Material provided
▼
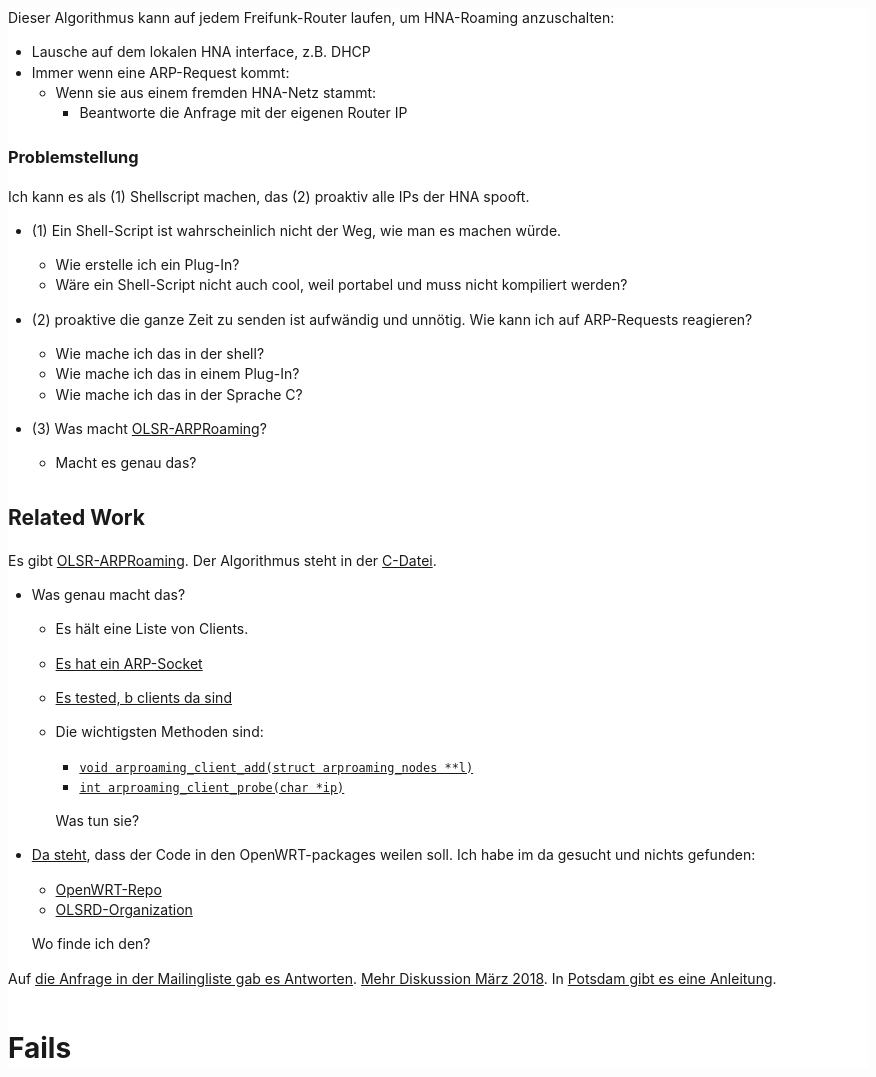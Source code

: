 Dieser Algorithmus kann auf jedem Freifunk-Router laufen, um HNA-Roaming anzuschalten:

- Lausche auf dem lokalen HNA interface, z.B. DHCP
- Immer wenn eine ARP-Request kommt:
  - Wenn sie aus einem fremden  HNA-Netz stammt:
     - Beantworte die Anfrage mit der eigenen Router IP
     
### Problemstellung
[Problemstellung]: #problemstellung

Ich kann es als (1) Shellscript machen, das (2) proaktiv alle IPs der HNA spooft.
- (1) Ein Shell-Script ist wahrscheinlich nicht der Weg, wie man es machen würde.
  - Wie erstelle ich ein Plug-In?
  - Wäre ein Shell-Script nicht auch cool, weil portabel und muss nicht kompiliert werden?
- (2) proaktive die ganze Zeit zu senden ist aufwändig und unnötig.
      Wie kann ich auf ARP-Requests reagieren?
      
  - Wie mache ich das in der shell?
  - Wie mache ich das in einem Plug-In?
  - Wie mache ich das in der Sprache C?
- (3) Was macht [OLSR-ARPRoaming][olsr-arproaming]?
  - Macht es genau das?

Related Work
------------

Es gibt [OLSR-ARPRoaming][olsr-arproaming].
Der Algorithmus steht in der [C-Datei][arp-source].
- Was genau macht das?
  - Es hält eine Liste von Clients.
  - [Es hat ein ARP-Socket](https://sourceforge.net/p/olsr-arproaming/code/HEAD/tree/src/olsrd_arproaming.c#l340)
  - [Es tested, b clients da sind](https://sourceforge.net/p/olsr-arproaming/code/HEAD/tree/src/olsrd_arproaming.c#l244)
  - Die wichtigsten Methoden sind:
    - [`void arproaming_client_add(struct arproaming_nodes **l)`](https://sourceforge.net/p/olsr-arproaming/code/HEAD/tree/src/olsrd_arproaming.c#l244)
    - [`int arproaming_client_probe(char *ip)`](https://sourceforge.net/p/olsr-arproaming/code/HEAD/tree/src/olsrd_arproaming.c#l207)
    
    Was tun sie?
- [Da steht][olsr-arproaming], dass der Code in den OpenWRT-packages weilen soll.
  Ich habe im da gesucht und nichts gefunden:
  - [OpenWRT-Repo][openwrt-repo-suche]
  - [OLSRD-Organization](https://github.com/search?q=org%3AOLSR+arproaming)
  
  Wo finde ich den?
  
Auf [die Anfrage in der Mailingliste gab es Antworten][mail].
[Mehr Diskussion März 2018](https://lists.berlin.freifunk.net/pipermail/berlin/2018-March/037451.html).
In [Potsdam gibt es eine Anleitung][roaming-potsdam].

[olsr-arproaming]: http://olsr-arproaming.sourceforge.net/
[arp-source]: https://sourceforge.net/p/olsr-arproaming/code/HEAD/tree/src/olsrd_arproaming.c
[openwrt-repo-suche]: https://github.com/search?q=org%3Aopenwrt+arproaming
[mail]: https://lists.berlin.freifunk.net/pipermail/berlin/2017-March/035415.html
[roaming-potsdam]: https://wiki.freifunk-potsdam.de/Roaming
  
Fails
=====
▲
Assignment
Output the full listing verbatim, but drop the images.

Answer area
Source code

: Dieser Algorithmus kann auf jedem Freifunk-Router laufen, um HNA-Roaming anzuschalten:

- Lausche auf dem lokalen HNA interface, z.B. DHCP
- Immer wenn eine ARP-Request kommt:
  - Wenn sie aus einem fremden  HNA-Netz stammt:
     - Beantworte die Anfrage mit der eigenen Router IP
     
### Problemstellung
[Problemstellung]: #problemstellung

Ich kann es als (1) Shellscript machen, das (2) proaktiv alle IPs der HNA spooft.
- (1) Ein Shell-Script ist wahrscheinlich nicht der Weg, wie man es machen würde.
  - Wie erstelle ich ein Plug-In?
  - Wäre ein Shell-Script nicht auch cool, weil portabel und muss nicht kompiliert werden?
- (2) proaktive die ganze Zeit zu senden ist aufwändig und unnötig.
      Wie kann ich auf ARP-Requests reagieren?
      
  - Wie mache ich das in der shell?
  - Wie mache ich das in einem Plug-In?
  - Wie mache ich das in der Sprache C?
- (3) Was macht [OLSR-ARPRoaming][olsr-arproaming]?
  - Macht es genau das?

Related Work
------------

Es gibt [OLSR-ARPRoaming][olsr-arproaming].
Der Algorithmus steht in der [C-Datei][arp-source].
- Was genau macht das?
  - Es hält eine Liste von Clients.
  - [Es hat ein ARP-Socket](https://sourceforge.net/p/olsr-arproaming/code/HEAD/tree/src/olsrd_arproaming.c#l340)
  - [Es tested, b clients da sind](https://sourceforge.net/p/olsr-arproaming/code/HEAD/tree/src/olsrd_arproaming.c#l244)
  - Die wichtigsten Methoden sind:
    - [`void arproaming_client_add(struct arproaming_nodes **l)`](https://sourceforge.net/p/olsr-arproaming/code/HEAD/tree/src/olsrd_arproaming.c#l244)
    - [`int arproaming_client_probe(char *ip)`](https://sourceforge.net/p/olsr-arproaming/code/HEAD/tree/src/olsrd_arproaming.c#l207)
    
    Was tun sie?
- [Da steht][olsr-arproaming], dass der Code in den OpenWRT-packages weilen soll.
  Ich habe im da gesucht und nichts gefunden:
  - [OpenWRT-Repo][openwrt-repo-suche]
  - [OLSRD-Organization](https://github.com/search?q=org%3AOLSR+arproaming)
  
  Wo finde ich den?
  
Auf [die Anfrage in der Mailingliste gab es Antworten][mail].
[Mehr Diskussion März 2018](https://lists.berlin.freifunk.net/pipermail/berlin/2018-March/037451.html).
In [Potsdam gibt es eine Anleitung][roaming-potsdam].

[olsr-arproaming]: http://olsr-arproaming.sourceforge.net/
[arp-source]: https://sourceforge.net/p/olsr-arproaming/code/HEAD/tree/src/olsrd_arproaming.c
[openwrt-repo-suche]: https://github.com/search?q=org%3Aopenwrt+arproaming
[mail]: https://lists.berlin.freifunk.net/pipermail/berlin/2017-March/035415.html
[roaming-potsdam]: https://wiki.freifunk-potsdam.de/Roaming
  
Fails
=====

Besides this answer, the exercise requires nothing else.